To determine the window for which the visible portion of the graph looks like a cubic function or a square root function, we need to consider the shape and behavior of those functions.
a. A cubic function is a polynomial function with a degree of 3. It typically has two "hills" or "valleys" in its graph. To create a window that resembles a cubic function, we need to select a window that shows two hills or valleys.
b. A square root function is a function of the form ƒ(x) = √x, where the graph resembles the shape of the square root symbol (√). To create a window that resembles a square root function, we need to select a window that shows a curve that starts at the origin and increases without bound.
Since the given function is f(x) = 3x / (4 - x²), we can analyze the behavior of the graph to determine the appropriate window.

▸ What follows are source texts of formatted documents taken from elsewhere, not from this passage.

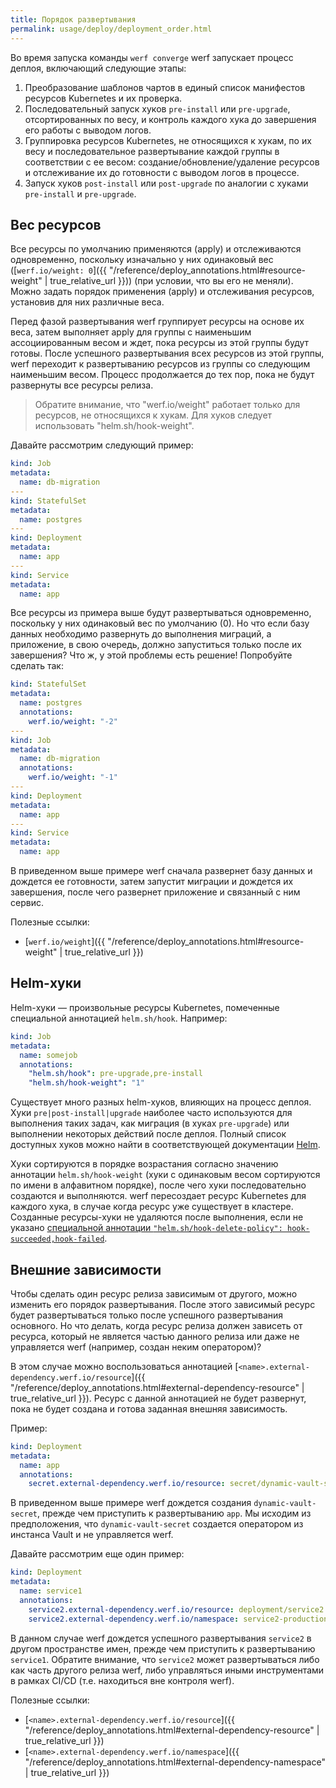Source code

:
 ```yaml
---
title: Порядок развертывания
permalink: usage/deploy/deployment_order.html
---
```


Во время запуска команды `werf converge` werf запускает процесс деплоя, включающий следующие этапы:

 1. Преобразование шаблонов чартов в единый список манифестов ресурсов Kubernetes и их проверка.
 2. Последовательный запуск хуков `pre-install` или `pre-upgrade`, отсортированных по весу, и контроль каждого хука до завершения его работы с выводом логов.
 3. Группировка ресурсов Kubernetes, не относящихся к хукам, по их весу и последовательное развертывание каждой группы в соответствии с ее весом: создание/обновление/удаление ресурсов и отслеживание их до готовности с выводом логов в процессе.
 4. Запуск хуков `post-install` или `post-upgrade` по аналогии с хуками `pre-install` и `pre-upgrade`.

## Вес ресурсов

Все ресурсы по умолчанию применяются (apply) и отслеживаются одновременно, поскольку изначально у них одинаковый вес ([`werf.io/weight: 0`]({{ "/reference/deploy_annotations.html#resource-weight" | true_relative_url }})) (при условии, что вы его не меняли). Можно задать порядок применения (apply) и отслеживания ресурсов, установив для них различные веса.

Перед фазой развертывания werf группирует ресурсы на основе их веса, затем выполняет apply для группы с наименьшим ассоциированным весом и ждет, пока ресурсы из этой группы будут готовы. После успешного развертывания всех ресурсов из этой группы, werf переходит к развертыванию ресурсов из группы со следующим наименьшим весом. Процесс продолжается до тех пор, пока не будут развернуты все ресурсы релиза.

> Обратите внимание, что "werf.io/weight" работает только для ресурсов, не относящихся к хукам. Для хуков следует использовать "helm.sh/hook-weight".

Давайте рассмотрим следующий пример:
```yaml
kind: Job
metadata:
  name: db-migration
---
kind: StatefulSet
metadata:
  name: postgres
---
kind: Deployment
metadata:
  name: app
---
kind: Service
metadata:
  name: app
```

Все ресурсы из примера выше будут развертываться одновременно, поскольку у них одинаковый вес по умолчанию (0). Но что если базу данных необходимо развернуть до выполнения миграций, а приложение, в свою очередь, должно запуститься только после их завершения? Что ж, у этой проблемы есть решение! Попробуйте сделать так:
```yaml
kind: StatefulSet
metadata:
  name: postgres
  annotations:
    werf.io/weight: "-2"
---
kind: Job
metadata:
  name: db-migration
  annotations:
    werf.io/weight: "-1"
---
kind: Deployment
metadata:
  name: app
---
kind: Service
metadata:
  name: app
```

В приведенном выше примере werf сначала развернет базу данных и дождется ее готовности, затем запустит миграции и дождется их завершения, после чего развернет приложение и связанный с ним сервис.

Полезные ссылки:
* [`werf.io/weight`]({{ "/reference/deploy_annotations.html#resource-weight" | true_relative_url }})

## Helm-хуки

Helm-хуки — произвольные ресурсы Kubernetes, помеченные специальной аннотацией `helm.sh/hook`. Например:

```yaml
kind: Job
metadata:
  name: somejob
  annotations:
    "helm.sh/hook": pre-upgrade,pre-install
    "helm.sh/hook-weight": "1"
```

Существует много разных helm-хуков, влияющих на процесс деплоя. Хуки `pre|post-install|upgrade` наиболее часто используются для выполнения таких задач, как миграция (в хуках `pre-upgrade`) или выполнении некоторых действий после деплоя. Полный список доступных хуков можно найти в соответствующей документации [Helm](https://helm.sh/docs/topics/charts_hooks/).

Хуки сортируются в порядке возрастания согласно значению аннотации `helm.sh/hook-weight` (хуки с одинаковым весом сортируются по имени в алфавитном порядке), после чего хуки последовательно создаются и выполняются. werf пересоздает ресурс Kubernetes для каждого хука, в случае когда ресурс уже существует в кластере. Созданные ресурсы-хуки не удаляются после выполнения, если не указано [специальной аннотации `"helm.sh/hook-delete-policy": hook-succeeded,hook-failed`](https://helm.sh/docs/topics/charts_hooks/).

## Внешние зависимости

Чтобы сделать один ресурс релиза зависимым от другого, можно изменить его порядок развертывания. После этого зависимый ресурс будет развертываться только после успешного развертывания основного. Но что делать, когда ресурс релиза должен зависеть от ресурса, который не является частью данного релиза или даже не управляется werf (например, создан неким оператором)?

В этом случае можно воспользоваться аннотацией [`<name>.external-dependency.werf.io/resource`]({{ "/reference/deploy_annotations.html#external-dependency-resource" | true_relative_url }}). Ресурс с данной аннотацией не будет развернут, пока не будет создана и готова заданная внешняя зависимость.

Пример:
```yaml
kind: Deployment
metadata:
  name: app
  annotations:
    secret.external-dependency.werf.io/resource: secret/dynamic-vault-secret
```

В приведенном выше примере werf дождется создания `dynamic-vault-secret`, прежде чем приступить к развертыванию `app`. Мы исходим из предположения, что `dynamic-vault-secret` создается оператором из инстанса Vault и не управляется werf.

Давайте рассмотрим еще один пример:
```yaml
kind: Deployment
metadata:
  name: service1
  annotations:
    service2.external-dependency.werf.io/resource: deployment/service2
    service2.external-dependency.werf.io/namespace: service2-production
```

В данном случае werf дождется успешного развертывания `service2` в другом пространстве имен, прежде чем приступить к развертыванию `service1`. Обратите внимание, что `service2` может развертываться либо как часть другого релиза werf, либо управляться иными инструментами в рамках CI/CD (т.е. находиться вне контроля werf).

Полезные ссылки:
* [`<name>.external-dependency.werf.io/resource`]({{ "/reference/deploy_annotations.html#external-dependency-resource" | true_relative_url }})
* [`<name>.external-dependency.werf.io/namespace`]({{ "/reference/deploy_annotations.html#external-dependency-namespace" | true_relative_url }})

1. For a cubic function, we expect to see two hills or valleys. Looking at the given function, we can see that it is a rational function with a denominator of 4 - x². This indicates that the graph may have vertical asymptotes at x = 2 and x = -2. To capture the two hills or valleys, we should select a window that includes these vertical asymptotes.
2. For a square root function, we expect to see a curve that starts at the origin and increases without bound. Looking at the given function, we can see that the numerator is a linear function (3x) and the denominator is a quadratic function (4 - x²). This indicates that the graph may have a vertical asymptote at x = -2 and a horizontal asymptote at y = 0. To capture the curve starting at the origin and increasing without bound, we should select a window that includes the origin and extends towards the positive x-axis.
In summary:
a. To create a window that resembles a cubic function, we should select a window that includes the vertical asymptotes at x = 2 and x = -2.
b. To create a window that resembles a square root function, we should select a window that includes the origin and extends towards the positive x-axis.
Keep in mind that the specific window dimensions (x-range and y-range) will depend on the scale of the graph and the specific values of the function.